ASSIGNED TASK
Take from the material every line containing the string "github" and copy it.

-------

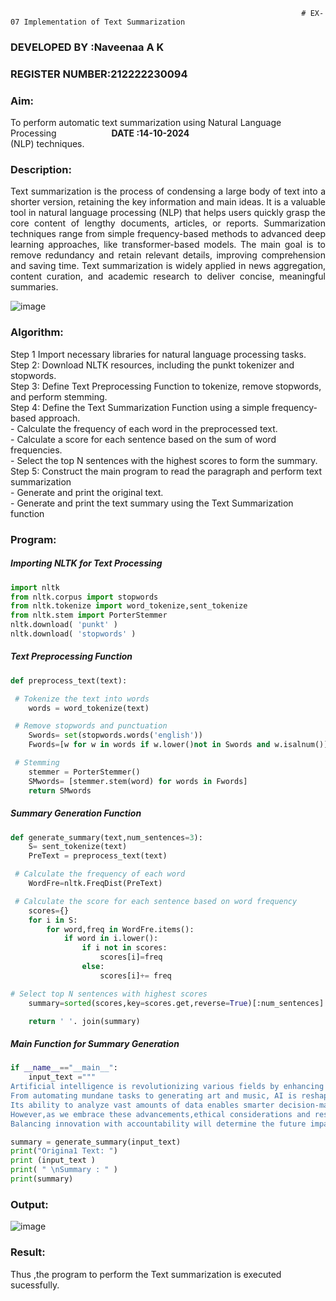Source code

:                                                                      # EX-07 Implementation of Text Summarization
### DEVELOPED BY :Naveenaa A K
### REGISTER NUMBER:212222230094
### Aim: 
To perform automatic text summarization using Natural Language Processing &emsp;&emsp;&emsp;&emsp;&emsp;&emsp;**DATE :14-10-2024**<br>
(NLP) techniques.
### Description:
<p align="justify">
Text summarization is the process of condensing a large body of text into a shorter version, retaining the key information and main ideas. It is a valuable tool in natural language processing (NLP) that helps users quickly grasp the core content of lengthy documents, articles, or reports. Summarization techniques range from simple frequency-based methods to advanced deep learning approaches, like transformer-based models. The main goal is to remove redundancy and retain relevant details, improving comprehension and saving time. Text summarization is widely applied in news aggregation, content curation, and academic research to deliver concise, meaningful summaries.
</p>

![image](https://github.com/user-attachments/assets/95dc556d-1fb2-4dd9-8d30-ac46bfcbe83e)

### Algorithm:
Step 1 Import necessary libraries for natural language processing tasks.<BR>
Step 2: Download NLTK resources, including the punkt tokenizer and stopwords.<BR>
Step 3: Define Text Preprocessing Function to tokenize, remove stopwords, and perform stemming.<BR>
Step 4: Define the Text Summarization Function using a simple frequency-based approach.<br>
    - Calculate the frequency of each word in the preprocessed text.<br>
    - Calculate a score for each sentence based on the sum of word frequencies.<br>
    - Select the top N sentences with the highest scores to form the summary.<br>
Step 5: Construct the main program to read the paragraph  and perform text summarization<br>
      - Generate and print the original text.<br>
      - Generate and print the text summary using the  Text Summarization function<br>
### Program:
##### Importing NLTK for Text Processing 
```Python
import nltk
from nltk.corpus import stopwords
from nltk.tokenize import word_tokenize,sent_tokenize
from nltk.stem import PorterStemmer
nltk.download( 'punkt' )
nltk.download( 'stopwords' )
```
##### Text Preprocessing Function
```Python
def preprocess_text(text):

 # Tokenize the text into words
	words = word_tokenize(text)

 # Remove stopwords and punctuation
	Swords= set(stopwords.words('english'))
	Fwords=[w for w in words if w.lower()not in Swords and w.isalnum()]

 # Stemming
	stemmer = PorterStemmer()
	SMwords= [stemmer.stem(word) for words in Fwords]
	return SMwords
```
##### Summary Generation Function
```Python
def generate_summary(text,num_sentences=3):
	S= sent_tokenize(text)
	PreText = preprocess_text(text)

 # Calculate the frequency of each word
	WordFre=nltk.FreqDist(PreText)

 # Calculate the score for each sentence based on word frequency
	scores={}
	for i in S:
		for word,freq in WordFre.items():
			if word in i.lower():
				if i not in scores:
					scores[i]=freq
				else:
					scores[i]+= freq

# Select top N sentences with highest scores
	summary=sorted(scores,key=scores.get,reverse=True)[:num_sentences]

	return ' '. join(summary)
```
##### Main Function for Summary Generation
```Python
if __name__=="__main__":
	input_text ="""
Artificial intelligence is revolutionizing various fields by enhancing efficiency and creativity.
From automating mundane tasks to generating art and music, AI is reshaping our daily lives. 
Its ability to analyze vast amounts of data enables smarter decision-making in industries. 
However,as we embrace these advancements,ethical considerations and responsible usage become crucial. 
Balancing innovation with accountability will determine the future impact of AI on society."""

summary = generate_summary(input_text)
print("Origina1 Text: ")
print (input_text )
print( " \nSummary : " )
print(summary)
```
### Output:
![image](https://github.com/user-attachments/assets/90d32245-2875-429e-9911-d3bedc205dce)

### Result:
Thus ,the program to perform the Text summarization is executed sucessfully.<br>


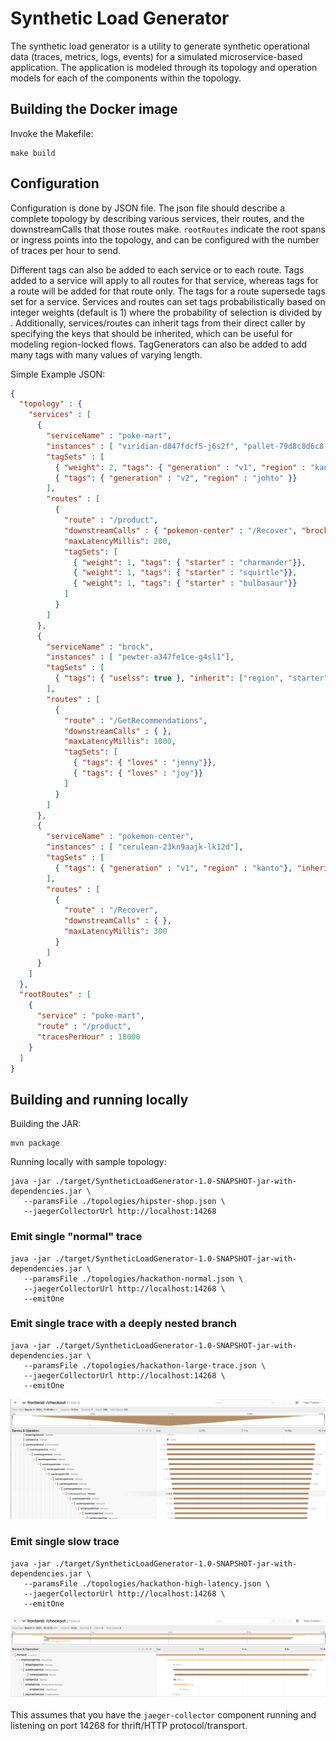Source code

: # Synthetic Load Generator

The synthetic load generator is a utility to generate synthetic operational
data (traces, metrics, logs, events) for a simulated microservice-based application.
The application is modeled through its topology and operation models for each
of the components within the topology.

## Building the Docker image

Invoke the Makefile:
```
make build
```

## Configuration

Configuration is done by JSON file. The json file should describe a complete topology by describing various services,
their routes, and the downstreamCalls that those routes make. `rootRoutes` indicate the root spans or ingress points
 into the topology, and can be configured with the number of traces per hour to send.

Different tags can also be added to each service or to each route. Tags added to a service will apply to all routes for
that service, whereas tags for a route will be added for that route only. The tags for a route supersede tags set for
a service. Services and routes can set tags probabilistically based on integer weights (default is 1) where the
probability of selection is <weight of specific tagset> divided by <sum of all weights>. Additionally, services/routes
can inherit tags from their direct caller by specifying the keys that should be inherited, which can be
useful for modeling region-locked flows. TagGenerators can also be added to add many tags with many values of varying
length.

Simple Example JSON:
```json
{
  "topology" : {
    "services" : [
      {
        "serviceName" : "poke-mart",
        "instances" : [ "viridian-d847fdcf5-j6s2f", "pallet-79d8c8d6c8-9sbff" ],
        "tagSets" : [
          { "weight": 2, "tags": { "generation" : "v1", "region" : "kanto" }, "tagGenerators": [{"numTags": 32, "numVals": 152, "valLength": 64}] },
          { "tags": { "generation" : "v2", "region" : "johto" }}
        ],
        "routes" : [
          {
            "route" : "/product",
            "downstreamCalls" : { "pokemon-center" : "/Recover", "brock" : "/GetRecommendations" },
            "maxLatencyMillis": 200,
            "tagSets": [
              { "weight": 1, "tags": { "starter" : "charmander"}},
              { "weight": 1, "tags": { "starter" : "squirtle"}},
              { "weight": 1, "tags": { "starter" : "bulbasaur"}}
            ]
          }
        ]
      },
      {
        "serviceName" : "brock",
        "instances" : [ "pewter-a347fe1ce-g4sl1"],
        "tagSets" : [
          { "tags": { "uselss": true }, "inherit": ["region", "starter"]}
        ],
        "routes" : [
          {
            "route" : "/GetRecommendations",
            "downstreamCalls" : { },
            "maxLatencyMillis": 1000,
            "tagSets": [
              { "tags": { "loves" : "jenny"}},
              { "tags": { "loves" : "joy"}}
            ]
          }
        ]
      },
      {
        "serviceName" : "pokemon-center",
        "instances" : [ "cerulean-23kn9aajk-lk12d"],
        "tagSets" : [
          { "tags": { "generation" : "v1", "region" : "kanto"}, "inherit": ["starter"] }
        ],
        "routes" : [
          {
            "route" : "/Recover",
            "downstreamCalls" : { },
            "maxLatencyMillis": 300
          }
        ]
      }
    ]
  },
  "rootRoutes" : [
    {
      "service" : "poke-mart",
      "route" : "/product",
      "tracesPerHour" : 18000
    }
  ]
}
```

## Building and running locally

Building the JAR:
```
mvn package
```

Running locally with sample topology:
```
java -jar ./target/SyntheticLoadGenerator-1.0-SNAPSHOT-jar-with-dependencies.jar \
   --paramsFile ./topologies/hipster-shop.json \
   --jaegerCollectorUrl http://localhost:14268
```

### Emit single "normal" trace
```
java -jar ./target/SyntheticLoadGenerator-1.0-SNAPSHOT-jar-with-dependencies.jar \
   --paramsFile ./topologies/hackathon-normal.json \
   --jaegerCollectorUrl http://localhost:14268 \
   --emitOne
```

### Emit single trace with a deeply nested branch
```
java -jar ./target/SyntheticLoadGenerator-1.0-SNAPSHOT-jar-with-dependencies.jar \
   --paramsFile ./topologies/hackathon-large-trace.json \
   --jaegerCollectorUrl http://localhost:14268 \
   --emitOne
```

![Deeply nested branch](images/hackathon-large-trace.png?raw=true "Deeply nested branch")


### Emit single slow trace
```
java -jar ./target/SyntheticLoadGenerator-1.0-SNAPSHOT-jar-with-dependencies.jar \
   --paramsFile ./topologies/hackathon-high-latency.json \
   --jaegerCollectorUrl http://localhost:14268 \
   --emitOne
```

![High latency trace](images/hackathon-high-latency.png?raw=true "High latency trace")

This assumes that you have the `jaeger-collector` component running and listening
on port 14268 for thrift/HTTP protocol/transport.

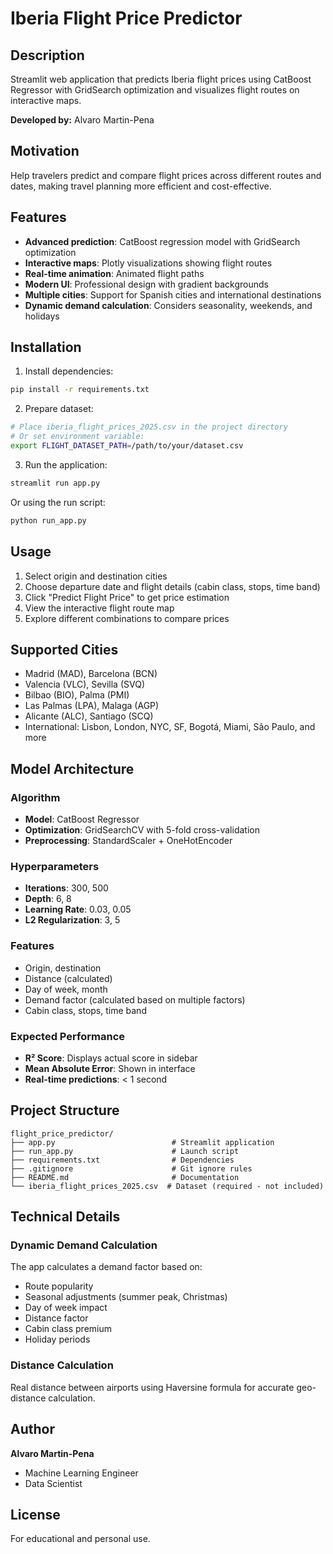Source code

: # Iberia Flight Price Predictor

## Description

Streamlit web application that predicts Iberia flight prices using CatBoost Regressor with GridSearch optimization and visualizes flight routes on interactive maps.

**Developed by:** Alvaro Martin-Pena

## Motivation

Help travelers predict and compare flight prices across different routes and dates, making travel planning more efficient and cost-effective.

## Features

- **Advanced prediction**: CatBoost regression model with GridSearch optimization
- **Interactive maps**: Plotly visualizations showing flight routes
- **Real-time animation**: Animated flight paths
- **Modern UI**: Professional design with gradient backgrounds
- **Multiple cities**: Support for Spanish cities and international destinations
- **Dynamic demand calculation**: Considers seasonality, weekends, and holidays

## Installation

1. Install dependencies:

```bash
pip install -r requirements.txt
```

2. Prepare dataset:

```bash
# Place iberia_flight_prices_2025.csv in the project directory
# Or set environment variable:
export FLIGHT_DATASET_PATH=/path/to/your/dataset.csv
```

3. Run the application:

```bash
streamlit run app.py
```

Or using the run script:

```bash
python run_app.py
```

## Usage

1. Select origin and destination cities
2. Choose departure date and flight details (cabin class, stops, time band)
3. Click "Predict Flight Price" to get price estimation
4. View the interactive flight route map
5. Explore different combinations to compare prices

## Supported Cities

- Madrid (MAD), Barcelona (BCN)
- Valencia (VLC), Sevilla (SVQ)
- Bilbao (BIO), Palma (PMI)
- Las Palmas (LPA), Malaga (AGP)
- Alicante (ALC), Santiago (SCQ)
- International: Lisbon, London, NYC, SF, Bogotá, Miami, São Paulo, and more

## Model Architecture

### Algorithm

- **Model**: CatBoost Regressor
- **Optimization**: GridSearchCV with 5-fold cross-validation
- **Preprocessing**: StandardScaler + OneHotEncoder

### Hyperparameters

- **Iterations**: 300, 500
- **Depth**: 6, 8
- **Learning Rate**: 0.03, 0.05
- **L2 Regularization**: 3, 5

### Features

- Origin, destination
- Distance (calculated)
- Day of week, month
- Demand factor (calculated based on multiple factors)
- Cabin class, stops, time band

### Expected Performance

- **R² Score**: Displays actual score in sidebar
- **Mean Absolute Error**: Shown in interface
- **Real-time predictions**: < 1 second

## Project Structure

```
flight_price_predictor/
├── app.py                          # Streamlit application
├── run_app.py                      # Launch script
├── requirements.txt                # Dependencies
├── .gitignore                      # Git ignore rules
├── README.md                       # Documentation
└── iberia_flight_prices_2025.csv  # Dataset (required - not included)
```

## Technical Details

### Dynamic Demand Calculation

The app calculates a demand factor based on:

- Route popularity
- Seasonal adjustments (summer peak, Christmas)
- Day of week impact
- Distance factor
- Cabin class premium
- Holiday periods

### Distance Calculation

Real distance between airports using Haversine formula for accurate geo-distance calculation.

## Author

**Alvaro Martin-Pena**

- Machine Learning Engineer
- Data Scientist

## License

For educational and personal use.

-------

RESPONSE AREA
![image](https://github.com/user-attachments/assets/95dc556d-1fb2-4dd9-8d30-ac46bfcbe83e)
![image](https://github.com/user-attachments/assets/90d32245-2875-429e-9911-d3bedc205dce)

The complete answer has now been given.